Label: self-released

Format: digital / CD / stream

What was it that Emperor Joseph II supposedly said to poor old Wolfgang after the first performance of the Entfuhrung aus dem Serail – “Too many notes, dear Mozart, too many notes…” To put the record straight, we’re of the opinion that you can never have too many notes. Particularly when they’re played rapidly (what the Metalheads would call ‘shredding’) on acoustic guitars and fiddle by as many people as possible. Kinnaris Quintet may only number five but (a) the ratio of player to notes is a pretty high one, and (b) they make one heck of a joyful noise.
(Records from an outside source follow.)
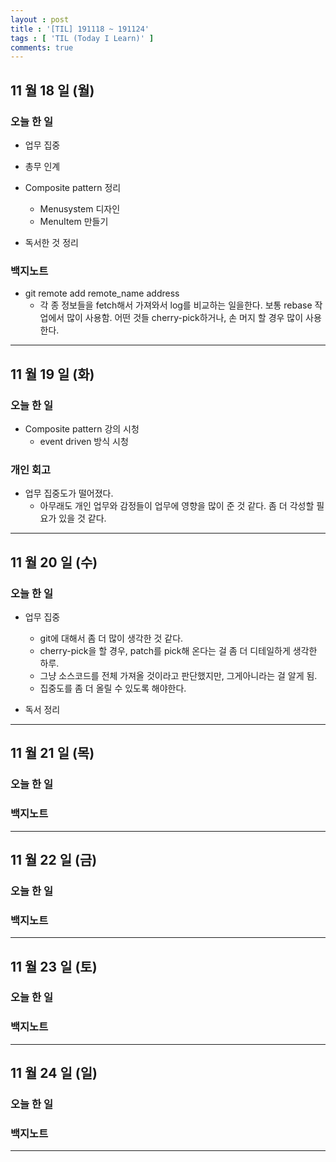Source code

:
 ```yaml
---
layout : post
title : '[TIL] 191118 ~ 191124'
tags : [ 'TIL (Today I Learn)' ]
comments: true
---
```


## 11 월 18 일 (월)
### 오늘 한 일
- 업무 집중
- 총무 인계
- Composite pattern 정리
  - Menusystem 디자인
  - MenuItem 만들기

- 독서한 것 정리

### 백지노트
- git remote add remote\_name address
  - 각 종 정보들을 fetch해서 가져와서 log를 비교하는 일을한다. 보통 rebase 작업에서 많이 사용함. 어떤 것들 cherry-pick하거나, 손 머지 할 경우 많이 사용한다.

---

## 11 월 19 일 (화)
### 오늘 한 일
- Composite pattern 강의 시청
  - event driven 방식 시청

### 개인 회고
- 업무 집중도가 떨어졌다.
  - 아무래도 개인 업무와 감정들이 업무에 영향을 많이 준 것 같다. 좀 더 각성할 필요가 있을 것 같다.

---

## 11 월 20 일 (수)
### 오늘 한 일
- 업무 집중
  - git에 대해서 좀 더 많이 생각한 것 같다.
  - cherry-pick을 할 경우, patch를 pick해 온다는 걸 좀 더 디테일하게 생각한 하루.
  - 그냥 소스코드를 전체 가져올 것이라고 판단했지만, 그게아니라는 걸 알게 됨.
  - 집중도를 좀 더 올릴 수 있도록 해야한다.

- 독서 정리 

---

## 11 월 21 일 (목)
### 오늘 한 일

### 백지노트

---

## 11 월 22 일 (금)
### 오늘 한 일

### 백지노트

---

## 11 월 23 일 (토)
### 오늘 한 일

### 백지노트

---

## 11 월 24 일 (일)
### 오늘 한 일

### 백지노트

---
Each track collects a set of tunes gathered from sources near, far and wide, which are detailed in the sleeve notes and too numerous to mention here. Suffice to mention in dispatches the nods to the Elephant Sessions lads that comes in 48FPs (‘something’ per second I’ll wager…and with the photographer’s hat on, ‘frames’ would be some going…) and to Weather Report whose Birdland – the one we all know – gets “a wee musical nod.” Oh and keeping up the Metal references, Mike Salter’s desire to have his brain melted is acknowledged in Radge Against The Machine. Anyway…
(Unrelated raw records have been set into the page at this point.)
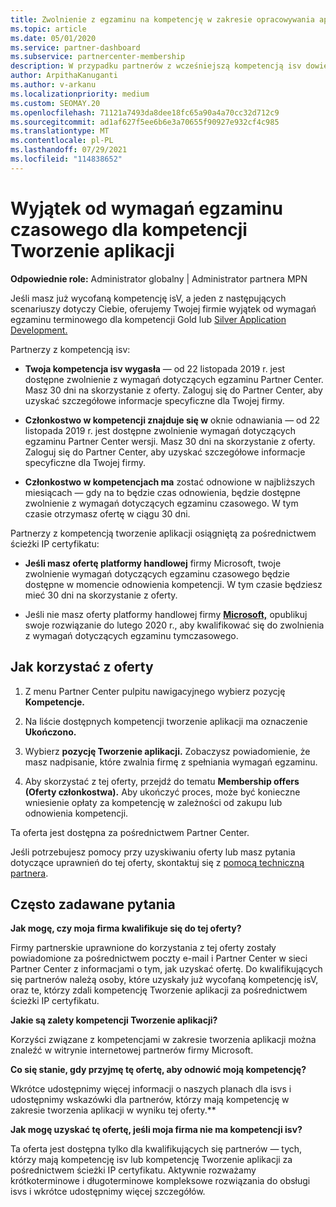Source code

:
 ```yaml
---
title: Zwolnienie z egzaminu na kompetencję w zakresie opracowywania aplikacji
ms.topic: article
ms.date: 05/01/2020
ms.service: partner-dashboard
ms.subservice: partnercenter-membership
description: W przypadku partnerów z wcześniejszą kompetencją isv dowiedz się, jak uzyskać wyjątek od wymagań egzaminu czasowego dla kompetencji Tworzenie aplikacji
author: ArpithaKanuganti
ms.author: v-arkanu
ms.localizationpriority: medium
ms.custom: SEOMAY.20
ms.openlocfilehash: 71121a7493da8dee18fc65a90a4a70cc32d712c9
ms.sourcegitcommit: ad1af627f5ee6b6e3a70655f90927e932cf4c985
ms.translationtype: MT
ms.contentlocale: pl-PL
ms.lasthandoff: 07/29/2021
ms.locfileid: "114838652"
---
```

# <a name="one-time-exam-requirements-exemption-for-the-application-development-competency"></a>Wyjątek od wymagań egzaminu czasowego dla kompetencji Tworzenie aplikacji

**Odpowiednie role:** Administrator globalny | Administrator partnera MPN

Jeśli masz już wycofaną kompetencję isV, a jeden z następujących scenariuszy dotyczy Ciebie, oferujemy Twojej firmie wyjątek od wymagań egzaminu terminowego dla kompetencji Gold lub [Silver Application Development.](https://partner.microsoft.com/membership/application-development-competency) 

Partnerzy z kompetencją isv:

- **Twoja kompetencja isv wygasła** — od 22 listopada 2019 r. jest dostępne zwolnienie z wymagań dotyczących egzaminu Partner Center. Masz 30 dni na skorzystanie z oferty. Zaloguj się do Partner Center, aby uzyskać szczegółowe informacje specyficzne dla Twojej firmy.

- **Członkostwo w kompetencji znajduje się w** oknie odnawiania — od 22 listopada 2019 r. jest dostępne zwolnienie wymagań dotyczących egzaminu Partner Center wersji. Masz 30 dni na skorzystanie z oferty. Zaloguj się do Partner Center, aby uzyskać szczegółowe informacje specyficzne dla Twojej firmy.

- **Członkostwo w kompetencjach ma** zostać odnowione w najbliższych miesiącach — gdy na to będzie czas odnowienia, będzie dostępne zwolnienie z wymagań dotyczących egzaminu czasowego. W tym czasie otrzymasz ofertę w ciągu 30 dni.

Partnerzy z kompetencją tworzenie aplikacji osiągniętą za pośrednictwem ścieżki IP certyfikatu:

- **Jeśli masz ofertę platformy handlowej** firmy Microsoft, twoje zwolnienie wymagań dotyczących egzaminu czasowego będzie dostępne w momencie odnowienia kompetencji. W tym czasie będziesz mieć 30 dni na skorzystanie z oferty.

- Jeśli nie masz oferty platformy handlowej firmy **[Microsoft,](https://azure.microsoft.com/overview/commercial-marketplace/)** opublikuj swoje rozwiązanie do lutego 2020 r., aby kwalifikować się do zwolnienia z wymagań dotyczących egzaminu tymczasowego.

## <a name="how-to-take-advantage-of-your-offer"></a>Jak korzystać z oferty

1. Z menu Partner Center pulpitu nawigacyjnego wybierz pozycję **Kompetencje.**
2. Na liście dostępnych kompetencji tworzenie aplikacji ma oznaczenie **Ukończono.**

3. Wybierz **pozycję Tworzenie aplikacji.** Zobaczysz powiadomienie, że masz nadpisanie, które zwalnia firmę z spełniania wymagań egzaminu. 

4. Aby skorzystać z tej oferty, przejdź do tematu **Membership offers (Oferty członkostwa).** Aby ukończyć proces, może być konieczne wniesienie opłaty za kompetencję w zależności od zakupu lub odnowienia kompetencji. 

Ta oferta jest dostępna za pośrednictwem Partner Center.

Jeśli potrzebujesz pomocy przy uzyskiwaniu oferty lub masz pytania dotyczące uprawnień do tej oferty, skontaktuj się z [pomocą techniczną partnera](https://partner.microsoft.com/Support). 

## <a name="frequently-asked-questions"></a>Często zadawane pytania

**Jak mogę, czy moja firma kwalifikuje się do tej oferty?**

Firmy partnerskie uprawnione do korzystania z tej oferty zostały powiadomione za pośrednictwem poczty e-mail i Partner Center w sieci Partner Center z informacjami o tym, jak uzyskać ofertę. Do kwalifikujących się partnerów należą osoby, które uzyskały już wycofaną kompetencję isV, oraz te, którzy zdali kompetencję Tworzenie aplikacji za pośrednictwem ścieżki IP certyfikatu. 

**Jakie są zalety kompetencji Tworzenie aplikacji?**

Korzyści związane z kompetencjami w zakresie tworzenia aplikacji można znaleźć w witrynie internetowej partnerów firmy Microsoft. 

**Co się stanie, gdy przyjmę tę ofertę, aby odnowić moją kompetencję?** 

Wkrótce udostępnimy więcej informacji o naszych planach dla isvs i udostępnimy wskazówki dla partnerów, którzy mają kompetencję w zakresie tworzenia aplikacji w wyniku tej oferty.**  

**Jak mogę uzyskać tę ofertę, jeśli moja firma nie ma kompetencji isv?**

Ta oferta jest dostępna tylko dla kwalifikujących się partnerów — tych, którzy mają kompetencję isv lub kompetencję Tworzenie aplikacji za pośrednictwem ścieżki IP certyfikatu. Aktywnie rozważamy krótkoterminowe i długoterminowe kompleksowe rozwiązania do obsługi isvs i wkrótce udostępnimy więcej szczegółów.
Kicking the doors down with Wonderful – lots of notes played very quickly here and as uplifting as it gets with knowing smiles all around I’m guessing – it fits the ‘reason we all listen to folk music’ billing. Festival dance tent material at its finest. Burdland, similarly is prime material for those festival fields and tents a dancing and if you weren’t aware that Joe Zawinul’s famous melody had been ‘nodded to’, the arrangement will have you scratching your head with the earworm forevermore. Perhaps the star turn of the uptempo tune sets – personal preference if you will – is the title track. Not quite as frantic for those of us with old bones, the philosophy that hard times will pass and taking the chance to cherish the good times is expressed in a healthy dollop of musical positivity.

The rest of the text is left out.